# Prebuilt VS Home Made Gaming Rig



## Sc0tt (Aug 15, 2007)

I have found a prebuilt PC I like and want to see if I can make one for less. Hopefully with better quality and better prospects of upgrading it in the future.

The following is what i'm looking for:

-Quad Core CPU
-Heatsink/fan for CPU if not included with CPU
-4GB RAM
-Graphics card in the region of a GTS 250 (I know about its rebranding) *MUST BE NVIDIA*
-Mobo, obviously one thats compatible with the rest, other than that im not too sure
-A case prefferably with front and rear fans (side+top is a bonus), not interested in paying extra for flashy cases, must be quite and have good airflow
-PSU, don't want anything rediculously over powered, just enough to comfortably power the build
-500GB HDD, possibly more if theres one that has more space and is little difference in price
-DVDRW with lightscribe, if theres money left over for it

Budget = £500 (including VAT and delivery)

I would like all the fans to be reasonably quite, doesn't need to be silent just not annoying.
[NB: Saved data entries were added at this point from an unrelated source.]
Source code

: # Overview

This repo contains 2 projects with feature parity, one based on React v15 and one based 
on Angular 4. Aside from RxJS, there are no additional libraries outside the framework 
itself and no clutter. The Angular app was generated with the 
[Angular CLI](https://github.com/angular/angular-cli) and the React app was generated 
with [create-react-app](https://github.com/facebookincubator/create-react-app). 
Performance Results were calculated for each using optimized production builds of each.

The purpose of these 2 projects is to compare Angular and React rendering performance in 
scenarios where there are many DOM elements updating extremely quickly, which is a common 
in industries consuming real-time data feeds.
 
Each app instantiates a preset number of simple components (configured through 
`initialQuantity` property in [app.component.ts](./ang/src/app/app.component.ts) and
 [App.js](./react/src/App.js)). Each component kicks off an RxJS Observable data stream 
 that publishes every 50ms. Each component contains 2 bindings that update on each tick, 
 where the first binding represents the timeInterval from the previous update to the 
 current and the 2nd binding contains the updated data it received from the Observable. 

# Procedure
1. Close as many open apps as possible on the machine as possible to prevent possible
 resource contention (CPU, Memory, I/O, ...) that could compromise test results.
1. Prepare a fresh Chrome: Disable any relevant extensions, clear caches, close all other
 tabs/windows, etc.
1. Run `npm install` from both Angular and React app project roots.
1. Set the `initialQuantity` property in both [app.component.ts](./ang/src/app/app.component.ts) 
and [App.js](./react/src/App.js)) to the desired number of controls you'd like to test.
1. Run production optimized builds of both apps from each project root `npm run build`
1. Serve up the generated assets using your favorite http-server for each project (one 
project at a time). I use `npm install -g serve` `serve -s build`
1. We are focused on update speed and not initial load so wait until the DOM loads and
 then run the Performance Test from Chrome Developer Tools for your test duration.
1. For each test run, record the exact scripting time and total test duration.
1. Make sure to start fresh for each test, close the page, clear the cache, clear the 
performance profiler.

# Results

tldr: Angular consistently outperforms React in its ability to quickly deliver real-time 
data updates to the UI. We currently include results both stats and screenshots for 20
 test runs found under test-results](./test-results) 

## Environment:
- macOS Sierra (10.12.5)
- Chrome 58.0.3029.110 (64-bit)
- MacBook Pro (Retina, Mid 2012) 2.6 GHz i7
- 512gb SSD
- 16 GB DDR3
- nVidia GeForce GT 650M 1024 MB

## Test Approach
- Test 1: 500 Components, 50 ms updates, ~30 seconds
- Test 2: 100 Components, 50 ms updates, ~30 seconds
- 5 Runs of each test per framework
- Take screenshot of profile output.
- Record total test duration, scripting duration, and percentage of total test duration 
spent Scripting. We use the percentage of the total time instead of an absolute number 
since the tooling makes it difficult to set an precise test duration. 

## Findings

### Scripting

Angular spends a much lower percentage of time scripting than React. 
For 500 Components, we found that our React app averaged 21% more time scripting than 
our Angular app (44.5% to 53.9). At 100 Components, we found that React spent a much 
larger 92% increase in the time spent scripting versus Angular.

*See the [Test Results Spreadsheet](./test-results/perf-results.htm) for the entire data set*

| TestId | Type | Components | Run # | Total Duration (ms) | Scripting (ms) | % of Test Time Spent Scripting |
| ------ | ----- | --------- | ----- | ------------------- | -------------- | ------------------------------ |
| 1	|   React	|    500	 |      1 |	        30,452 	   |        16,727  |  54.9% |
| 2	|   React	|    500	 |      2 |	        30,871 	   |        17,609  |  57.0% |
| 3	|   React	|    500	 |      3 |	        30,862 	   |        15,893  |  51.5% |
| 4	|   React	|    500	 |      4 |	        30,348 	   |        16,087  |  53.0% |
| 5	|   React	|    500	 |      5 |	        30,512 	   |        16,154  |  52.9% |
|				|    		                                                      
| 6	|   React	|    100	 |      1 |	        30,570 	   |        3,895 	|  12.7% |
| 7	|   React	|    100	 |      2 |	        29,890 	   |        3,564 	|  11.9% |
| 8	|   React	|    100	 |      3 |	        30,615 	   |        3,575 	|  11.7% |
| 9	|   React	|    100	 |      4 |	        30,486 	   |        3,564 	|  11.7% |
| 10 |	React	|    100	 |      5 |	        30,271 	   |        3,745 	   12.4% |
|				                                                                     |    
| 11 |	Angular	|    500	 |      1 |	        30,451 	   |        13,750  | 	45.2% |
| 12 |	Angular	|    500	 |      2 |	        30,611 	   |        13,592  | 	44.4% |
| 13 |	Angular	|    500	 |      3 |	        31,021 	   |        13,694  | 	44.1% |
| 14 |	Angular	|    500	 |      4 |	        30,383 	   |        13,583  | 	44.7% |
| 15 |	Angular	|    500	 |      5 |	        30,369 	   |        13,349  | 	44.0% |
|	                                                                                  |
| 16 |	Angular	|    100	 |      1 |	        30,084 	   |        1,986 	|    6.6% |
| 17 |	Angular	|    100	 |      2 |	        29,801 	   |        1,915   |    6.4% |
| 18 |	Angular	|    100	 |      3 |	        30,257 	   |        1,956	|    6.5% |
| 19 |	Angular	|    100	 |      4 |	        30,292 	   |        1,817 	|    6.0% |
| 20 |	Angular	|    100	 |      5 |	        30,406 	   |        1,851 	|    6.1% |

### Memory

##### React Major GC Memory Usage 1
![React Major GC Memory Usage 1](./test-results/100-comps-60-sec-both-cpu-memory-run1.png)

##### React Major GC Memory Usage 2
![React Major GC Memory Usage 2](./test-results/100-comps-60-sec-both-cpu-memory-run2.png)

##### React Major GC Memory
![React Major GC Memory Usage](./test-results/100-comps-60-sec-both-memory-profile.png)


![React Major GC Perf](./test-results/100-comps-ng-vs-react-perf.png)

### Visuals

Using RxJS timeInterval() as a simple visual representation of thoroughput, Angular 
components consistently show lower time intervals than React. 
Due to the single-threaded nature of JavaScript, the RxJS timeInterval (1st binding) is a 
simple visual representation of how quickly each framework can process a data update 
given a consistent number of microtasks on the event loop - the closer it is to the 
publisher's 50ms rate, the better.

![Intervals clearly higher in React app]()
Good enough components for OCing would be a bonus, but isn't required.

*Please note that i'm from the UK so if you are going to post links to shops please remember this*

Thankyou. ray::grin:


----------



## Net Jockey (Oct 18, 2008)

What one needs to know about...the relation of the negative effects of heat on the computer...That can be caused by the power supply.

Manufacturers test their PSU's at a set temperature...from this their rating is determined... for most this No. is 25 degrees Celsius...which falls short of the temperature that most computers are capable of achieving.

Given that a PSU will actually lose 2-5 watts per one degree of heat above the 25 Degree Celsius testing temperature...coupled with the fact that computers tend to run at 10 degrees higher than room temperature... In the summer time when the room temperature can easily reach 80 degrees F... your computer will be running at 33 Degrees C. or 90 Degrees F.

So the...math can make...your 500 watt power supply into a 460 watt unit.

In addition to this...what needs to be taken into account is that each degree that your computer components are operating at...under powered...adds more heat to the equation. 

Consider also...the possibility...that ratings given by the manufacturer of single components...such as graphics cards...need to be treated with skepticism... Manufacturers may minimize support issues and under rate the power required...in order to make a larger profit. 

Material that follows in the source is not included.